**TASK DETAILS**
Please print every record below exactly as it appears, but leave out the pictures.

**DATA RECORDS**
....
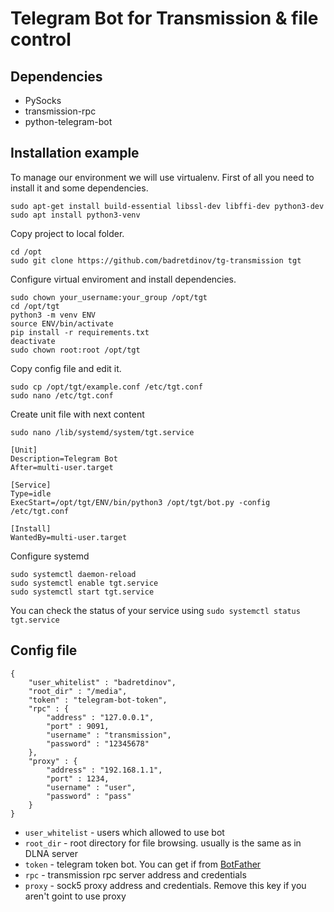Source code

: # Telegram Bot for Transmission & file control

## Dependencies

* PySocks
* transmission-rpc
* python-telegram-bot

## Installation example

To manage our environment we will use virtualenv. First of all you need to install it and some dependencies.

```
sudo apt-get install build-essential libssl-dev libffi-dev python3-dev
sudo apt install python3-venv
```
Copy project to local folder.

```
cd /opt
sudo git clone https://github.com/badretdinov/tg-transmission tgt
```

Configure virtual enviroment and install dependencies.

```
sudo chown your_username:your_group /opt/tgt
cd /opt/tgt
python3 -m venv ENV
source ENV/bin/activate
pip install -r requirements.txt
deactivate
sudo chown root:root /opt/tgt
```
Copy config file and edit it.

```
sudo cp /opt/tgt/example.conf /etc/tgt.conf
sudo nano /etc/tgt.conf
```
Create unit file with next content

```
sudo nano /lib/systemd/system/tgt.service
```
```
[Unit]
Description=Telegram Bot
After=multi-user.target

[Service]
Type=idle
ExecStart=/opt/tgt/ENV/bin/python3 /opt/tgt/bot.py -config /etc/tgt.conf

[Install]
WantedBy=multi-user.target
```
Configure systemd

```
sudo systemctl daemon-reload
sudo systemctl enable tgt.service
sudo systemctl start tgt.service
```
You can check the status of your service using `sudo systemctl status tgt.service`

## Config file

```
{
	"user_whitelist" : "badretdinov",
	"root_dir" : "/media",
	"token" : "telegram-bot-token",
	"rpc" : {
		"address" : "127.0.0.1",
		"port" : 9091,
		"username" : "transmission",
		"password" : "12345678"
	},
	"proxy" : {
		"address" : "192.168.1.1",
		"port" : 1234,
		"username" : "user",
		"password" : "pass"
	}
}
```
* `user_whitelist` - users which allowed to use bot
* `root_dir` - root directory for file browsing. usually is the same as in DLNA server
* `token` - telegram token bot. You can get if from [BotFather](https://telegram.me/botfather)
* `rpc` - transmission rpc server address and credentials
* `proxy` - sock5 proxy address and credentials. Remove this key if you aren't goint to use proxy
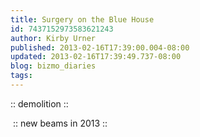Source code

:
 ```yaml
---
title: Surgery on the Blue House
id: 7437152973583621243
author: Kirby Urner
published: 2013-02-16T17:39:00.004-08:00
updated: 2013-02-16T17:39:49.737-08:00
blog: bizmo_diaries
tags: 
---
```


[](http://www.flickr.com/photos/kirbyurner/8478468540/)
:: demolition ::

[](http://www.flickr.com/photos/kirbyurner/8478481836/)
 :: new beams in 2013 ::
....
**COMPLETED TASK**
Source code

: # Telegram Bot for Transmission & file control

## Dependencies

* PySocks
* transmission-rpc
* python-telegram-bot

## Installation example

To manage our environment we will use virtualenv. First of all you need to install it and some dependencies.

```
sudo apt-get install build-essential libssl-dev libffi-dev python3-dev
sudo apt install python3-venv
```
Copy project to local folder.

```
cd /opt
sudo git clone https://github.com/badretdinov/tg-transmission tgt
```

Configure virtual enviroment and install dependencies.

```
sudo chown your_username:your_group /opt/tgt
cd /opt/tgt
python3 -m venv ENV
source ENV/bin/activate
pip install -r requirements.txt
deactivate
sudo chown root:root /opt/tgt
```
Copy config file and edit it.

```
sudo cp /opt/tgt/example.conf /etc/tgt.conf
sudo nano /etc/tgt.conf
```
Create unit file with next content

```
sudo nano /lib/systemd/system/tgt.service
```
```
[Unit]
Description=Telegram Bot
After=multi-user.target

[Service]
Type=idle
ExecStart=/opt/tgt/ENV/bin/python3 /opt/tgt/bot.py -config /etc/tgt.conf

[Install]
WantedBy=multi-user.target
```
Configure systemd

```
sudo systemctl daemon-reload
sudo systemctl enable tgt.service
sudo systemctl start tgt.service
```
You can check the status of your service using `sudo systemctl status tgt.service`

## Config file

```
{
	"user_whitelist" : "badretdinov",
	"root_dir" : "/media",
	"token" : "telegram-bot-token",
	"rpc" : {
		"address" : "127.0.0.1",
		"port" : 9091,
		"username" : "transmission",
		"password" : "12345678"
	},
	"proxy" : {
		"address" : "192.168.1.1",
		"port" : 1234,
		"username" : "user",
		"password" : "pass"
	}
}
```
* `user_whitelist` - users which allowed to use bot
* `root_dir` - root directory for file browsing. usually is the same as in DLNA server
* `token` - telegram token bot. You can get if from [BotFather](https://telegram.me/botfather)
* `rpc` - transmission rpc server address and credentials
* `proxy` - sock5 proxy address and credentials. Remove this key if you aren't goint to use proxy
Source code

:
 ```yaml
---
title: Surgery on the Blue House
id: 7437152973583621243
author: Kirby Urner
published: 2013-02-16T17:39:00.004-08:00
updated: 2013-02-16T17:39:49.737-08:00
blog: bizmo_diaries
tags: 
---
```


[](http://www.flickr.com/photos/kirbyurner/8478468540/)
:: demolition ::

[](http://www.flickr.com/photos/kirbyurner/8478481836/)
 :: new beams in 2013 ::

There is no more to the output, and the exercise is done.